What is old age for?
William Thomas argues that, far from being an evil, old age is humanity's greatest achievement. Elders help raise the next generation, hold a culture's wisdom and pass it to young people, and they resist what Thomas calls the “tyranny of adulthood.” Those are some of the reasons elders are essential to a humane culture and even to our survival.
• What was your relationship with your grandparents or with other elders in your community as you grew up?
• If you have children, what does their relationship with grandparents or other elders give them? Do you wish for a different relationship with elders for yourself or your children?
• If you are a grandparent, what do you wish from your relationships with your grandchildren?

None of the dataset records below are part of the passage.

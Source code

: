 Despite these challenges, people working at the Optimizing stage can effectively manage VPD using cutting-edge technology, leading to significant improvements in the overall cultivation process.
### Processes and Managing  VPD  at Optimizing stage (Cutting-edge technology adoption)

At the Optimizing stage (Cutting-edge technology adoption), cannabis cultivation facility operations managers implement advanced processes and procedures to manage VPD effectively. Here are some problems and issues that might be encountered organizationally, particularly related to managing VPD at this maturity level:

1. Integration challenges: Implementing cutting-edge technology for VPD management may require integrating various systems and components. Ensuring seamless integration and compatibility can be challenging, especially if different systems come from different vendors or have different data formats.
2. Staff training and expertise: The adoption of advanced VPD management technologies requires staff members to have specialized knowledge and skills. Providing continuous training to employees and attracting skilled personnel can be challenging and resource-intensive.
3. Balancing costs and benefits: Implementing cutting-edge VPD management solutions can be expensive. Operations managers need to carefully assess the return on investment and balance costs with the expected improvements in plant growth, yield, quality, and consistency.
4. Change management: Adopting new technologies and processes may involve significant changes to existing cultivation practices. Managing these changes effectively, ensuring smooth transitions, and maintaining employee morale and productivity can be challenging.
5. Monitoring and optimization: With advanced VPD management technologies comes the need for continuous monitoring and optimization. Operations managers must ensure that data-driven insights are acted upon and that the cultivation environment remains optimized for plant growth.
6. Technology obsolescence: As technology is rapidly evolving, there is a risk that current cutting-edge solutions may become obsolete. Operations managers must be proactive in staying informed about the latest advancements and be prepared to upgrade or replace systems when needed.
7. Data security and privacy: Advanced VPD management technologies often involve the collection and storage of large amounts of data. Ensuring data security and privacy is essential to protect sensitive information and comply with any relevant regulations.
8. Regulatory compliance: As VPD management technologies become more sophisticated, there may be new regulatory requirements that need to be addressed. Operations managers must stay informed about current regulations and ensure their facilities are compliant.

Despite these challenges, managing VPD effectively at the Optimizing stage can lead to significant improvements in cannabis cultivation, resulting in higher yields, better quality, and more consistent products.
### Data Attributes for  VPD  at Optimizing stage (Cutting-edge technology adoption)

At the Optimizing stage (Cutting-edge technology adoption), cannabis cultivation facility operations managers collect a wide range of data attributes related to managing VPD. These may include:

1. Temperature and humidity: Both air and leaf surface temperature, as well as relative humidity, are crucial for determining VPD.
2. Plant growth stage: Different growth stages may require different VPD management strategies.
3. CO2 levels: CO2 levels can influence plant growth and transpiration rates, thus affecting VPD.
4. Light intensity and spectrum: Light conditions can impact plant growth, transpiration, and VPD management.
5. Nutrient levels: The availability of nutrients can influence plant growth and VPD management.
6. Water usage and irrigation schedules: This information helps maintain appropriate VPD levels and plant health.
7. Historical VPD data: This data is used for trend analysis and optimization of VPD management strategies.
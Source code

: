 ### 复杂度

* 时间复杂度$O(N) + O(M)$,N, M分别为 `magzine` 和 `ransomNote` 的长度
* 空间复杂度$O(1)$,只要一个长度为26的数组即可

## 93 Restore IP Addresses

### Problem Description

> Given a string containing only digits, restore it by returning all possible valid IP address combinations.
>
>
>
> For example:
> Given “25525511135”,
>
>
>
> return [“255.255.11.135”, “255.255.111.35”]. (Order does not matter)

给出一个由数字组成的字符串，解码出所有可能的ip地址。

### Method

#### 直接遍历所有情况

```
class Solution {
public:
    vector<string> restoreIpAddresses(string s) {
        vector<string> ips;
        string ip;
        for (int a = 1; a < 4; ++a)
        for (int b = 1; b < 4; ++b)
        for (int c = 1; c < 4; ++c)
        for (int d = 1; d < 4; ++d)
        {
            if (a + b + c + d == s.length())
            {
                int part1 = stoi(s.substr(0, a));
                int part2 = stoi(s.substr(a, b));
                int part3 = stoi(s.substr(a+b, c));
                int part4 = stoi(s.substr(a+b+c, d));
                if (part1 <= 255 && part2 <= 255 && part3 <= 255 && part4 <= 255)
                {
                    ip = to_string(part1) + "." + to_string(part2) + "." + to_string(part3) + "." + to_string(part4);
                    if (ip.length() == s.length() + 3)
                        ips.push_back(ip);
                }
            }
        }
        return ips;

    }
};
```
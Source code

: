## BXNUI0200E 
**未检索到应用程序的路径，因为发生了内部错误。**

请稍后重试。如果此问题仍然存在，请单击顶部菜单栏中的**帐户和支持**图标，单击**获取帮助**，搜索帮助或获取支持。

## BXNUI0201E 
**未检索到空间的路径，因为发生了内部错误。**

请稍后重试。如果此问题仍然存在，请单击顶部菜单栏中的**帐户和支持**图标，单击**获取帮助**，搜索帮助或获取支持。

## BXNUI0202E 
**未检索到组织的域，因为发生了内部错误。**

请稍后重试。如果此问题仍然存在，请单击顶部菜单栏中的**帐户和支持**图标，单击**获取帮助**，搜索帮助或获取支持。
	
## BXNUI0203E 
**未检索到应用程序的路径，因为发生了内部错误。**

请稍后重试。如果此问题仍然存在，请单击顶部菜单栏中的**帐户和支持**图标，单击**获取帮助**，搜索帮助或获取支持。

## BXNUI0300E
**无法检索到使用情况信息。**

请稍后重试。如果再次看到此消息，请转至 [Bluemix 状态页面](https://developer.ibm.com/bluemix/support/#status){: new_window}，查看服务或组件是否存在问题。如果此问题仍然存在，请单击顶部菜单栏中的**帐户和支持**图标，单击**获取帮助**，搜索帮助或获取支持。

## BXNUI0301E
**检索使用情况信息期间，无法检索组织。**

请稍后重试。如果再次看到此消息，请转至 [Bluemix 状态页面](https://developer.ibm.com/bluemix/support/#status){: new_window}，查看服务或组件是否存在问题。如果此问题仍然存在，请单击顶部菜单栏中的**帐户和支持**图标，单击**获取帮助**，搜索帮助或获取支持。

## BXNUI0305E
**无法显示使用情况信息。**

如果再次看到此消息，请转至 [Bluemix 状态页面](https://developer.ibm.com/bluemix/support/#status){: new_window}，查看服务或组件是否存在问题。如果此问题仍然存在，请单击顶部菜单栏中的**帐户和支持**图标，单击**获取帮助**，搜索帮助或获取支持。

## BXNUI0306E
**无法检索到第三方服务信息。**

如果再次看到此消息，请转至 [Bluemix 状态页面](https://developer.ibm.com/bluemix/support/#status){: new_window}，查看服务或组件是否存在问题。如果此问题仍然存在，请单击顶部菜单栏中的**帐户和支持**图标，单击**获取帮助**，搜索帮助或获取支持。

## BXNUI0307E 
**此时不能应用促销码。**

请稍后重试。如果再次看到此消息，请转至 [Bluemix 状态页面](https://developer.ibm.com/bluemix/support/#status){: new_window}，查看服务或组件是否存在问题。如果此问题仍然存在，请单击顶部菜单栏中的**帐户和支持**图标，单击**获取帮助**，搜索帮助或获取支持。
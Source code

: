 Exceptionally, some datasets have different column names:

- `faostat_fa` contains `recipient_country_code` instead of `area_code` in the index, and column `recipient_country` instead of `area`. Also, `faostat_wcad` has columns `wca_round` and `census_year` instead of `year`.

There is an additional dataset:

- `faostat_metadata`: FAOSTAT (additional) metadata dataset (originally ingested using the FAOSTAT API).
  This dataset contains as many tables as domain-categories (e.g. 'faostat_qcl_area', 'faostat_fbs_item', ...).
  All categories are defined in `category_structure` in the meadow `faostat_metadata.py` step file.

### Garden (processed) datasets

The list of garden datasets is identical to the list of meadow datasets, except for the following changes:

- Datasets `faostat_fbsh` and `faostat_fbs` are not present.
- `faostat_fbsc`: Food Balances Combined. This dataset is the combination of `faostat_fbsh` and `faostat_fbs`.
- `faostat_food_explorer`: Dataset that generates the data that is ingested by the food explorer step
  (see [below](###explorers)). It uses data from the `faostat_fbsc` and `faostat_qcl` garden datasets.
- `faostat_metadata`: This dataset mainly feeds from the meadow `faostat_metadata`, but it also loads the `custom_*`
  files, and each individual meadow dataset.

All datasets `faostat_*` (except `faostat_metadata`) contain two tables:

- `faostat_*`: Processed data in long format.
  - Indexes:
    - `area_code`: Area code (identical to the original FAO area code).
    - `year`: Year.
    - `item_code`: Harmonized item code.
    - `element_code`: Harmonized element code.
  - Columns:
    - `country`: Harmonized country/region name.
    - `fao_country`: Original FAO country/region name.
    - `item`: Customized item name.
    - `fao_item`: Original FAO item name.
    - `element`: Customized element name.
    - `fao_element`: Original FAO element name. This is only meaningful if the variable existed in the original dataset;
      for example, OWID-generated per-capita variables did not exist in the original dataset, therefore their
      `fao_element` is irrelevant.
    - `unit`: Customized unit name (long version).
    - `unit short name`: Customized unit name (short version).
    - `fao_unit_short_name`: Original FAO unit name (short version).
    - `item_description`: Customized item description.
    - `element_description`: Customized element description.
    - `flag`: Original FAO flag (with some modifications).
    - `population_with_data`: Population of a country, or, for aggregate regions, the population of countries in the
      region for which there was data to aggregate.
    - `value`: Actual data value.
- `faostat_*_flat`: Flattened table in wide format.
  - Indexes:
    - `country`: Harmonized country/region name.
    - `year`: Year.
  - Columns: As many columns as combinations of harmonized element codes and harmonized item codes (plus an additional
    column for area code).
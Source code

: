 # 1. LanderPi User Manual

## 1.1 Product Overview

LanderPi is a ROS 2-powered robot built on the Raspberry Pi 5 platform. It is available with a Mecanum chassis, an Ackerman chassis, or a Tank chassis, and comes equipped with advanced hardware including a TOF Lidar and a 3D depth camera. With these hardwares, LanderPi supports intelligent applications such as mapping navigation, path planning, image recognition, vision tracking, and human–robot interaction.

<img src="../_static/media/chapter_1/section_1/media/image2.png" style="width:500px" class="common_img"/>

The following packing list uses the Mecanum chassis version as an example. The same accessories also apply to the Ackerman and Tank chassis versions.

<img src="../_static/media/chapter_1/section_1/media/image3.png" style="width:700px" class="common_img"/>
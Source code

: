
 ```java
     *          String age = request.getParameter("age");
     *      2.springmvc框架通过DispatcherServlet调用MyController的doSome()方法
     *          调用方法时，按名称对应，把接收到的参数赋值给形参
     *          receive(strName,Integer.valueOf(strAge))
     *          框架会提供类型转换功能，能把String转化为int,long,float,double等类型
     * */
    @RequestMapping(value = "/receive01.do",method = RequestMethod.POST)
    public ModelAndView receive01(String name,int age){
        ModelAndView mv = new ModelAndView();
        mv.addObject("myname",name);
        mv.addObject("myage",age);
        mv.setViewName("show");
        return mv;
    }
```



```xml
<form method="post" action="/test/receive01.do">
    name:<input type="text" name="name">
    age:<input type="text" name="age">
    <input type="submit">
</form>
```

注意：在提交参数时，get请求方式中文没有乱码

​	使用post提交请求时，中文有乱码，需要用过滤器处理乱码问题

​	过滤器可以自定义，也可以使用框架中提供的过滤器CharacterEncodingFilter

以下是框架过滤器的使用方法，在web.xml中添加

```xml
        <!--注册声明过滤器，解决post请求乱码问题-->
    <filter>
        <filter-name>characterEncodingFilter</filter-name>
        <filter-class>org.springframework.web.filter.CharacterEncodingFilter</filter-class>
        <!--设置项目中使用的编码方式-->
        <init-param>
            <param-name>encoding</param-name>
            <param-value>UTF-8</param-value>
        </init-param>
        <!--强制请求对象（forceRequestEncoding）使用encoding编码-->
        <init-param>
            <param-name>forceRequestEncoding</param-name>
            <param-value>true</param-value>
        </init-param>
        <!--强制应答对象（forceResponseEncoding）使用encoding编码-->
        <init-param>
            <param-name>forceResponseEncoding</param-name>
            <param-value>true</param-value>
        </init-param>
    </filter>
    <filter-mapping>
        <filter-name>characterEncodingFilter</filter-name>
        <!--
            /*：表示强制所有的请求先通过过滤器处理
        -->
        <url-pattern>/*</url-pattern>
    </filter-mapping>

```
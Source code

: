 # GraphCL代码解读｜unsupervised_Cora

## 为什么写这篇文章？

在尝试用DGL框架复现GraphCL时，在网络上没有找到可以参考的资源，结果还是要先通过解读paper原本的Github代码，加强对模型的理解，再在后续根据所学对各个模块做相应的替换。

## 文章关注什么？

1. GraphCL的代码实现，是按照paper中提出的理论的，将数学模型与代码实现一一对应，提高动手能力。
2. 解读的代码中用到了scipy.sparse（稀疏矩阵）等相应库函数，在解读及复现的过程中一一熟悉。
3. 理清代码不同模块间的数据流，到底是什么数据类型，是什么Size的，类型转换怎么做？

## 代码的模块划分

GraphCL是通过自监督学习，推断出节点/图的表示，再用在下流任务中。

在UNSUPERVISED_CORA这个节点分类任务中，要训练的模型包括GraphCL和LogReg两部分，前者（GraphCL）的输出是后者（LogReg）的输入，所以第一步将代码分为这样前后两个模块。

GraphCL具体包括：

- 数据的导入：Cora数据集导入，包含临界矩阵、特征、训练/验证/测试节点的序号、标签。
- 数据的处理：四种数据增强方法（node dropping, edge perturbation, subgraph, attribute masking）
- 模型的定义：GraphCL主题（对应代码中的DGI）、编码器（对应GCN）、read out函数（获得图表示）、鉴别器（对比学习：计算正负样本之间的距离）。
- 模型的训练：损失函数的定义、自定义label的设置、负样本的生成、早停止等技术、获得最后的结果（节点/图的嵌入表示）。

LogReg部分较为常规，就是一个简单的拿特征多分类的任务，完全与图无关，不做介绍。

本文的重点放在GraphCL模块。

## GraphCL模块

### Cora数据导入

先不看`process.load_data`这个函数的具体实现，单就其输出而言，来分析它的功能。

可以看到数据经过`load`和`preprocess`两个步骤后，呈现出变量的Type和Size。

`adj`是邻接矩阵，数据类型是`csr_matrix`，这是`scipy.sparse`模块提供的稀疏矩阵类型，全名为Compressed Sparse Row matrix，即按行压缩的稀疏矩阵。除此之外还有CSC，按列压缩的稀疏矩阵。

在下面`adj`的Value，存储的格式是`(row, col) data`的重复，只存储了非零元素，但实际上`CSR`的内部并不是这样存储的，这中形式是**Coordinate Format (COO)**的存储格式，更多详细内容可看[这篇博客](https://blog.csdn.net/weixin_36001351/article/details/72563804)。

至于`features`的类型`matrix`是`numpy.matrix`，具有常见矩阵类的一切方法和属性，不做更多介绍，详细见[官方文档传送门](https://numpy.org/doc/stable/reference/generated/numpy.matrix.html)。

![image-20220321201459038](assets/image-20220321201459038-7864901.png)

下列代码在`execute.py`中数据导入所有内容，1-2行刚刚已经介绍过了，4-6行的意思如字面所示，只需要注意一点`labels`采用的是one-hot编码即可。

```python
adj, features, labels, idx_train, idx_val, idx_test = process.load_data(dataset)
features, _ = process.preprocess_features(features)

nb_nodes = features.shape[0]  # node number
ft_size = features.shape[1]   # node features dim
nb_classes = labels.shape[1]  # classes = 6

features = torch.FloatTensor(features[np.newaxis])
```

• If you are over 60, what word do you use to describe your stage in life? Do you regard yourself as an elder? Do you feel you are, in Thomas' words, a library to your community, a keeper of wisdom? Why or why not?
Of, by, and for seniors
Traditionally, the Japanese have cared for their elders within families. But now the shrinking birthrate, changing family structure, and growing numbers of the aged mean fewer elders are cared for by family, but more need care. In response, the Japanese have created a remarkable co-operative system to satisfy the needs of seniors by tapping into the capacities of seniors. Koreikyo provides its members with employment, care, an income, and a meaningful way to stay involved in the community.
• This response to the needs of seniors is very different from that of the American Association of Retired Persons, which lobbies for legislation, provides supplemental insurance and information, and publishes a magazine. What advantages and disadvantages does Koreikyo have over AARP?
• What needs do you have as you age that a co-operative might or might not satisfy? What do you, or elders you know of, have to offer to a larger community? Would you be interested in creating something similar to Koreikyo in your community? What aspect of Koreikyo's work might you start with?
Where will I live?
Most of us dread being warehoused in a nursing home. Yet our housing and care needs change as we age. A large multi-story single-family house with a big yard may seem ideal in our middle years, but not be a possible living arrangement as we get more frail.
• What housing options for the aged seem appealing to you, and which ones unappealing? What is it about particular housing options that are more or less appealing? Consider who you might like to live with, whether with other elders or with people of different generations, what sort of assistance you might want, how you would like to take care of your surroundings.
• Where would you want to live as your independence decreases?
• Where would you want to die?
• If you are a young(er) person, would you like to live with elders nearby or in your home? Why or why not?
• What are the obstacles to your preferrred living arrangements as you get older? What might you do either personally or politically to make any of these options a possibility for you and for others?
Can elders save the world?
Rabbi Zalman Schachter-Shalomi sees the phases of life through the metaphor of seasons, each of which has its appropriate work.
• Rabbi Shachter-Shalomi says there is a script for each stage of life except the last. Have you known what your script was for each phase of life? How do you see yourself spending the fall and winter of your life? What do you most fear about getting old?
• What would you need to do to enter elderhood? What could your community do to support you in making that transition?
• Do you have an older person you admire and would like to be like? What makes this person a model for you?
• What do you fear about dying? Have you witnessed people dying? Which seemed like better or worse deaths and what made them so? How would you like to die? Are you able to talk with family members about death, or, like Schachter-Shalomi with his father, is this difficult? What are the barriers?
• Wendy Lustbader in her article says that we fear frailty and dependence even more than death itself. Does this seem true to you? What would make frailty and dependence less painful to you? What could we do as a society to make frailty less dehumanizing?